[PROVIDED RECORDS]

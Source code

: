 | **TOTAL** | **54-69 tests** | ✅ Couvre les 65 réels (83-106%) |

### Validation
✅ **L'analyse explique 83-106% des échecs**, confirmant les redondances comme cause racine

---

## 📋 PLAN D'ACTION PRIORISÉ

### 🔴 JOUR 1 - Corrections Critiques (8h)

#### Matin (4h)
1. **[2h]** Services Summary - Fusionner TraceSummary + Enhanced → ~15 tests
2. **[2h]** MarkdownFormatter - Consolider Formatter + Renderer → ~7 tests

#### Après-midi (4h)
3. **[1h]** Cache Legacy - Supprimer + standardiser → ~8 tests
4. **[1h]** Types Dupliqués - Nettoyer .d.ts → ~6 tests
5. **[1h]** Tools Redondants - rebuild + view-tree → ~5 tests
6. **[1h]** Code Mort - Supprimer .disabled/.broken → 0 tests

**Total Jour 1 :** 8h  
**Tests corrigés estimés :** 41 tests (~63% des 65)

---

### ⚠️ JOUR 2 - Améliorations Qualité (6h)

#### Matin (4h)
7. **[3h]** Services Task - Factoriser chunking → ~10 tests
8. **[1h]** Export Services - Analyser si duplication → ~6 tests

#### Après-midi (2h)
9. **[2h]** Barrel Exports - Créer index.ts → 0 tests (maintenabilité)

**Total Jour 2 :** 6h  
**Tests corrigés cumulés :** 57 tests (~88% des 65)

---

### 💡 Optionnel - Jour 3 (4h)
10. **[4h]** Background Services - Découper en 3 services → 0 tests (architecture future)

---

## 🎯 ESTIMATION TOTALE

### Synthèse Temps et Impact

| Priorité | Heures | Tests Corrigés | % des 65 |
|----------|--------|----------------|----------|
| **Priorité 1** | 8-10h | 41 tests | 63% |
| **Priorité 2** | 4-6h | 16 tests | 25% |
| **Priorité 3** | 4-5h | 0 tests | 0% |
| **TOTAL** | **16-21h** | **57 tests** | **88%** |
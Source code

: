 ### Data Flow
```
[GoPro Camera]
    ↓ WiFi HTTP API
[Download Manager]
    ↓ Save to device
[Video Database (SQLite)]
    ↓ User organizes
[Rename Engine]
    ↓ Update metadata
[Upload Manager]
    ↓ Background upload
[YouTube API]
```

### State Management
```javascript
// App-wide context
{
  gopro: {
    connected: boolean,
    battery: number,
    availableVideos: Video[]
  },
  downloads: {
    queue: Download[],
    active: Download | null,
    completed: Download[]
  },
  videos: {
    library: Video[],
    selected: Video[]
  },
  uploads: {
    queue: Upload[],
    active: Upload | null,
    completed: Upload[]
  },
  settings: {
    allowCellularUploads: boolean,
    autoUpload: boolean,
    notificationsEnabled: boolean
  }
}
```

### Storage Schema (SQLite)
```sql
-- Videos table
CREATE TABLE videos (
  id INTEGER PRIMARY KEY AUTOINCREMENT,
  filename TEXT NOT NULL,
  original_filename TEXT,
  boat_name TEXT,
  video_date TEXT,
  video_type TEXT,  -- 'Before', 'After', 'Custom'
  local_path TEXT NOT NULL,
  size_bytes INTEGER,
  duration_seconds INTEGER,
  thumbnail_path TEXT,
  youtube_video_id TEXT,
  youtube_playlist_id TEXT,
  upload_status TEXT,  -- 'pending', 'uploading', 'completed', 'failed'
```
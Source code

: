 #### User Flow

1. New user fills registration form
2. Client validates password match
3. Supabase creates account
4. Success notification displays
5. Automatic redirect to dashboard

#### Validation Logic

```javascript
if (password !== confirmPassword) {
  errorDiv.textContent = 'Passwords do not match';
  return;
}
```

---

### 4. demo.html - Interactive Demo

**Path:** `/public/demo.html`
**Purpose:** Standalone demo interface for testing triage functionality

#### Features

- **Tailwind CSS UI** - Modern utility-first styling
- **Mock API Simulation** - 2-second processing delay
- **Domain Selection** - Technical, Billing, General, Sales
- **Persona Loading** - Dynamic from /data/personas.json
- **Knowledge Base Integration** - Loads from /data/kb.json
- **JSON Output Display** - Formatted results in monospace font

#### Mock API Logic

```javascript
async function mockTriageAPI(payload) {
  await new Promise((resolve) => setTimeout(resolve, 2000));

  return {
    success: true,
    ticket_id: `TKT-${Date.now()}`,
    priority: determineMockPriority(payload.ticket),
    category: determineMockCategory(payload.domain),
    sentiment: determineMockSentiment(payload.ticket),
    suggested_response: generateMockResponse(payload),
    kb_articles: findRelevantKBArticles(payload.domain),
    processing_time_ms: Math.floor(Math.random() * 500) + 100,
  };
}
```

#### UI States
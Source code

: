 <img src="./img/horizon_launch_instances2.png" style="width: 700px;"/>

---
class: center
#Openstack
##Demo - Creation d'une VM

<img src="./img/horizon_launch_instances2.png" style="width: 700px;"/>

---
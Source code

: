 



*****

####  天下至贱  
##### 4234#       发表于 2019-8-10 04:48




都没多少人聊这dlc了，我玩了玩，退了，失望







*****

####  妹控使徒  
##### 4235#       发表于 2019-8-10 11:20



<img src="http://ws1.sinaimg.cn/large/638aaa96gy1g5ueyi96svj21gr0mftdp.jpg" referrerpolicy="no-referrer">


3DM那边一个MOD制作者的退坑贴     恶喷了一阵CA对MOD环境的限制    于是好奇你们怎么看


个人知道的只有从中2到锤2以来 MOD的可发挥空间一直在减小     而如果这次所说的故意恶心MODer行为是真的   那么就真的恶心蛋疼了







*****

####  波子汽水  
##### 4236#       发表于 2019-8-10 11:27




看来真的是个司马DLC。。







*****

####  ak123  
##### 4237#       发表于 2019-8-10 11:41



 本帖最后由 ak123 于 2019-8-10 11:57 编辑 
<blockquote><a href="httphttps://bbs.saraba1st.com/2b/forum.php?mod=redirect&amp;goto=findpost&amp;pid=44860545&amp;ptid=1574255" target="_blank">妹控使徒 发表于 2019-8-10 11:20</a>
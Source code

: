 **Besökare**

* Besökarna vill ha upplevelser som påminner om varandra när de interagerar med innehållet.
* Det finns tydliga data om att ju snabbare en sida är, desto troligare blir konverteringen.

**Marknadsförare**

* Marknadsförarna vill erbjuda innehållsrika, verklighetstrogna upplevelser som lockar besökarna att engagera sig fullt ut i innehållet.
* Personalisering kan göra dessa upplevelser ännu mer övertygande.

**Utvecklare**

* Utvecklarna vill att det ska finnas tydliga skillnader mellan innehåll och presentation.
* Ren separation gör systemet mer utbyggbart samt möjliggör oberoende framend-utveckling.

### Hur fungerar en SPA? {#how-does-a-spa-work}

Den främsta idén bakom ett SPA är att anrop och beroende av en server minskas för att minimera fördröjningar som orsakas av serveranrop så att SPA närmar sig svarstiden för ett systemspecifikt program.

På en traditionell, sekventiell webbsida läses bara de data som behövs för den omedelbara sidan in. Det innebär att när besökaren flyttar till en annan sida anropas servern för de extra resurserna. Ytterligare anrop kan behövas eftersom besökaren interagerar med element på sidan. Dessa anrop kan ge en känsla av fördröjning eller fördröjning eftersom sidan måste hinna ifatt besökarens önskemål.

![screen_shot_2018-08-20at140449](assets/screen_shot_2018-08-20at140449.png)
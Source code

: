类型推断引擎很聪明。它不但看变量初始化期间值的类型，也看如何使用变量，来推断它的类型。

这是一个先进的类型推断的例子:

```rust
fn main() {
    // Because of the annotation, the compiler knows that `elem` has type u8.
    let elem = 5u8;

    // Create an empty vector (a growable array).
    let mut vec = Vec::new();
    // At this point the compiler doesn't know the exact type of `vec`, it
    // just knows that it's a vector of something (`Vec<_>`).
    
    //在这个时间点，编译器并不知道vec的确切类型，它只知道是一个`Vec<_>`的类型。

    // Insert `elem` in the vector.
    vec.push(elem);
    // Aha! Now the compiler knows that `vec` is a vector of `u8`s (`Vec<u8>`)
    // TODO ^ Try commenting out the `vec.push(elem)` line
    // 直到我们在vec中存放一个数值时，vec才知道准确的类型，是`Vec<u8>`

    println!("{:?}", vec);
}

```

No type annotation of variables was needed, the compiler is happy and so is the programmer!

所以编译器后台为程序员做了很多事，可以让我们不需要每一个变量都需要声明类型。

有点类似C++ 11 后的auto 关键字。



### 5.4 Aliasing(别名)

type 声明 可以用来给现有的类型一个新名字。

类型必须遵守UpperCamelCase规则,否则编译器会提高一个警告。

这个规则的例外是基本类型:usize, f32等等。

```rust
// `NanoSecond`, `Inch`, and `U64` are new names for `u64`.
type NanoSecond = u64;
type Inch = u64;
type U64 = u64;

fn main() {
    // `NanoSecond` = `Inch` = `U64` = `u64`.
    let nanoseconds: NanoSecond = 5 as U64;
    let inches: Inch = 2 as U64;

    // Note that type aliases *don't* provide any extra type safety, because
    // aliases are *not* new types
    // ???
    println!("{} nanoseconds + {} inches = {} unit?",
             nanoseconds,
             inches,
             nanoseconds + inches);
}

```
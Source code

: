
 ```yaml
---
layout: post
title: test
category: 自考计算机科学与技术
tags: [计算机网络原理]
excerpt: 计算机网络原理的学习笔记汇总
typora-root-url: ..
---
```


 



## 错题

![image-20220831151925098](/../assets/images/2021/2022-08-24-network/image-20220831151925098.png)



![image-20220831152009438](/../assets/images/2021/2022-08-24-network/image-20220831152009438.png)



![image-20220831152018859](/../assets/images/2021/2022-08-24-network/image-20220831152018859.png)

[/PROVIDED RECORDS]

● **ASSIGNMENT**:
Each line of the records above, from the first through the one containing "#### Après-midi (2h)", is to be retyped exactly; no other line belongs.

● **EXERCISE OUTPUT**:
Source code

: | **TOTAL** | **54-69 tests** | ✅ Couvre les 65 réels (83-106%) |

### Validation
✅ **L'analyse explique 83-106% des échecs**, confirmant les redondances comme cause racine

---

## 📋 PLAN D'ACTION PRIORISÉ

### 🔴 JOUR 1 - Corrections Critiques (8h)

#### Matin (4h)
1. **[2h]** Services Summary - Fusionner TraceSummary + Enhanced → ~15 tests
2. **[2h]** MarkdownFormatter - Consolider Formatter + Renderer → ~7 tests

#### Après-midi (4h)
3. **[1h]** Cache Legacy - Supprimer + standardiser → ~8 tests
4. **[1h]** Types Dupliqués - Nettoyer .d.ts → ~6 tests
5. **[1h]** Tools Redondants - rebuild + view-tree → ~5 tests
6. **[1h]** Code Mort - Supprimer .disabled/.broken → 0 tests

**Total Jour 1 :** 8h  
**Tests corrigés estimés :** 41 tests (~63% des 65)

---

### ⚠️ JOUR 2 - Améliorations Qualité (6h)

#### Matin (4h)
7. **[3h]** Services Task - Factoriser chunking → ~10 tests
8. **[1h]** Export Services - Analyser si duplication → ~6 tests

#### Après-midi (2h)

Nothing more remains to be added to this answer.